Your first set was incredible last night, anything special in store for tonight’s set?
HW:
Wiley Griffin will be joining us; there’s going to be a very magical moment at the end of the set. At any point in time in one of our sets there can be something very special in store that neither of us know is going to happen. To an extent we plan things, but in reality nothing is planned at all. It’s very hard to explain. At this point we’ve been doing this for a year, and Dan has a bank of about 175 songs that he knows backwards and forwards even better than I know them. We have our first originals now that we started bleeding into the set like my vocals and Dan’s drumming and thousands of samples of movies, music and speeches. You just never know what’s going to happen; I don’t know and he doesn’t know. It’s all about the interaction with us and the crowd; it’s a very interactive experience. So yes, everything for tonight is going to be special.

How many years have you played here at Camp Minglewood?
HW:
I first played in 2012 and 2013 with Montey in Club Chill and also did a DJ set at the Red Bull Truck and a late night DJ set at the ice cream truck. This is my third year doing two sets at the DC corner.
DL: This is my fourth year with SOLARiS and first year with Horizon Wireless.

So you’ve definitely grown with the festival.

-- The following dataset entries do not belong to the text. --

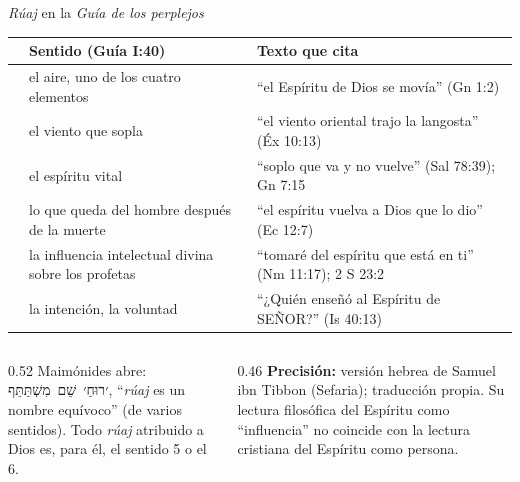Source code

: \documentclass[hyperref={bookmarks=false},aspectratio=169]{beamer}
\newcommand{\heb}[1]{\mbox{\foreignlanguage{hebrew}{#1}}}
\newcommand{\SENOR}{S{\fontsize{0.78em}{1em}\selectfont EÑOR}}
\newcommand{\precision}[1]{{\footnotesize\color{gris}\textbf{Precisión:} #1}}
\begin{document}
\begin{frame}{\emph{Rúaj} en la \emph{Guía de los perplejos}}
\scriptsize\renewcommand{\arraystretch}{1.12}
\begin{tabular}{@{}>{\RaggedRight\arraybackslash}p{0.5cm}>{\RaggedRight\arraybackslash}p{4.4cm}>{\RaggedRight\arraybackslash}p{6.8cm}@{}}
\toprule
& \textbf{Sentido (Guía I:40)} & \textbf{Texto que cita} \\ \midrule
1 & el aire, uno de los cuatro elementos & ``el Espíritu de Dios se movía'' (Gn 1:2) \\
2 & el viento que sopla & ``el viento oriental trajo la langosta'' (Éx 10:13) \\
3 & el espíritu vital & ``soplo que va y no vuelve'' (Sal 78:39); Gn 7:15 \\
4 & lo que queda del hombre después de la muerte & ``el espíritu vuelva a Dios que lo dio'' (Ec 12:7) \\
5 & la influencia intelectual divina sobre los profetas & ``tomaré del espíritu que está en ti'' (Nm 11:17); 2 S 23:2 \\
6 & la intención, la voluntad & ``¿Quién enseñó al Espíritu de \SENOR?'' (Is 40:13) \\
\bottomrule
\end{tabular}\par\medskip
\begin{columns}[t,onlytextwidth]
\begin{column}{0.52\textwidth}\small
Maimónides abre: \heb{׳רוּחַ׳ שֵׁם מִשְׁתַּתֵּף}, ``\emph{rúaj} es un nombre equívoco'' (de varios sentidos). Todo \emph{rúaj} atribuido a Dios es, para él, el sentido 5 o el 6.
\end{column}
\begin{column}{0.46\textwidth}
\precision{versión hebrea de Samuel ibn Tibbon (Sefaria); traducción propia. Su lectura filosófica del Espíritu como ``influencia'' no coincide con la lectura cristiana del Espíritu como persona.}
\end{column}
\end{columns}
\end{frame}
\end{document}
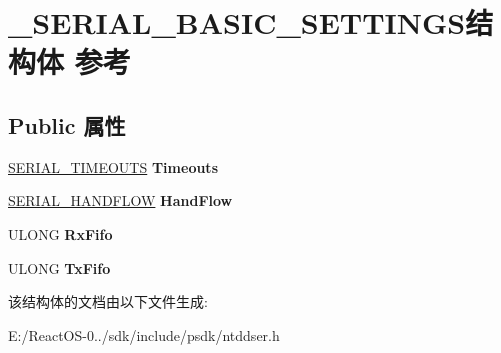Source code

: \hypertarget{struct___s_e_r_i_a_l___b_a_s_i_c___s_e_t_t_i_n_g_s}{}\section{\+\_\+\+S\+E\+R\+I\+A\+L\+\_\+\+B\+A\+S\+I\+C\+\_\+\+S\+E\+T\+T\+I\+N\+G\+S结构体 参考}
\label{struct___s_e_r_i_a_l___b_a_s_i_c___s_e_t_t_i_n_g_s}
\subsection*{Public 属性}
\begin{DoxyCompactItemize}
\item 
\mbox{\label{struct___s_e_r_i_a_l___b_a_s_i_c___s_e_t_t_i_n_g_s_a5f61f81e943735c450b46fbee7474a97}} 
\hyperlink{struct___s_e_r_i_a_l___t_i_m_e_o_u_t_s}{S\+E\+R\+I\+A\+L\+\_\+\+T\+I\+M\+E\+O\+U\+TS} {\bfseries Timeouts}
\item 
\mbox{\label{struct___s_e_r_i_a_l___b_a_s_i_c___s_e_t_t_i_n_g_s_acf5c0d622fbaa4c7d085f0d860f84eff}} 
\hyperlink{struct___s_e_r_i_a_l___h_a_n_d_f_l_o_w}{S\+E\+R\+I\+A\+L\+\_\+\+H\+A\+N\+D\+F\+L\+OW} {\bfseries Hand\+Flow}
\item 
\mbox{\label{struct___s_e_r_i_a_l___b_a_s_i_c___s_e_t_t_i_n_g_s_ab8acab3ef97a9eb9ead86fdc8043dab0}} 
U\+L\+O\+NG {\bfseries Rx\+Fifo}
\item 
\mbox{\label{struct___s_e_r_i_a_l___b_a_s_i_c___s_e_t_t_i_n_g_s_af6004243f6571e4244170dfe4c8c2d1b}} 
U\+L\+O\+NG {\bfseries Tx\+Fifo}
\end{DoxyCompactItemize}


该结构体的文档由以下文件生成\+:\begin{DoxyCompactItemize}
\item 
E\+:/\+React\+O\+S-\/0../sdk/include/psdk/ntddser.\+h\end{DoxyCompactItemize}

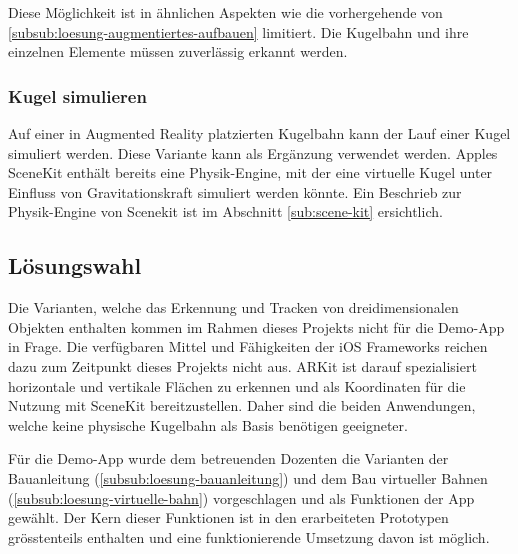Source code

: Diese Möglichkeit ist in ähnlichen Aspekten wie die vorhergehende von \ref{subsub:loesung-augmentiertes-aufbauen} limitiert.
Die Kugelbahn und ihre einzelnen Elemente müssen zuverlässig erkannt werden.

\subsubsection{Kugel simulieren}

Auf einer in Augmented Reality platzierten Kugelbahn kann der Lauf einer Kugel simuliert werden.
Diese Variante kann als Ergänzung verwendet werden.
Apples SceneKit enthält bereits eine Physik-Engine, mit der eine virtuelle Kugel unter Einfluss von Gravitationskraft simuliert werden könnte. Ein Beschrieb zur Physik-Engine von Scenekit ist im Abschnitt \ref{sub:scene-kit} ersichtlich.

\subsection{Lösungswahl}\label{sub:loesungswahl}

Die Varianten, welche das Erkennung und Tracken von dreidimensionalen Objekten enthalten kommen im Rahmen dieses Projekts nicht für die Demo-App in Frage.
Die verfügbaren Mittel und Fähigkeiten der iOS Frameworks reichen dazu zum Zeitpunkt dieses Projekts nicht aus.
ARKit ist darauf spezialisiert horizontale und vertikale Flächen zu erkennen und als Koordinaten für die Nutzung mit SceneKit bereitzustellen.
Daher sind die beiden Anwendungen, welche keine physische Kugelbahn als Basis benötigen geeigneter.

Für die Demo-App wurde dem betreuenden Dozenten die Varianten der Bauanleitung (\ref{subsub:loesung-bauanleitung}) und dem Bau virtueller Bahnen (\ref{subsub:loesung-virtuelle-bahn}) vorgeschlagen und als Funktionen der App gewählt.
Der Kern dieser Funktionen ist in den erarbeiteten Prototypen grösstenteils enthalten und eine funktionierende Umsetzung davon ist möglich.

How has it been to see Catskill Chill grow?
HW:
It’s awesome! I mean, we still have our OG bunk, One Bouffington Lane.
DL: You can walk through the history of all the times you’ve had here, all the cabins you’ve stayed in it’s like walking through a photo album. It’s really cool. I’m sad to see it leave Minglewood. It’s hard to reproduce that feeling, but it’s a good challenge, and hopefully we’ll be there next year to see what the end result will be.
HW: Yeah we’re excited to see where it goes.

What makes Catskill Chill different from other festivals you’ve played?
DL:
Showers…
HW: Honestly, it’s very nostalgic of when you were a kid staying in bunks with your friends. It’s just awesome.

What’s your favorite memory at Camp Minglewood?
DL:
Every time I get on stage, it’s just as good as the last. It’ll happen tonight again. The first time I played Club Chill was extremely amazing.
HW: Agreed, the first time I got on stage at Club Chill.

What do you want people to know about Horizon Wireless?
DL:
We are not your Grandma’s Horizon Wireless, we are making new amazing music together, and we hopefully will be those guys that you see do the big things if we keep doing what we’re doing.
HW: Just come and see us, and, if you don’t, we love you anyways.
DL: Come see us, and tell us what you think.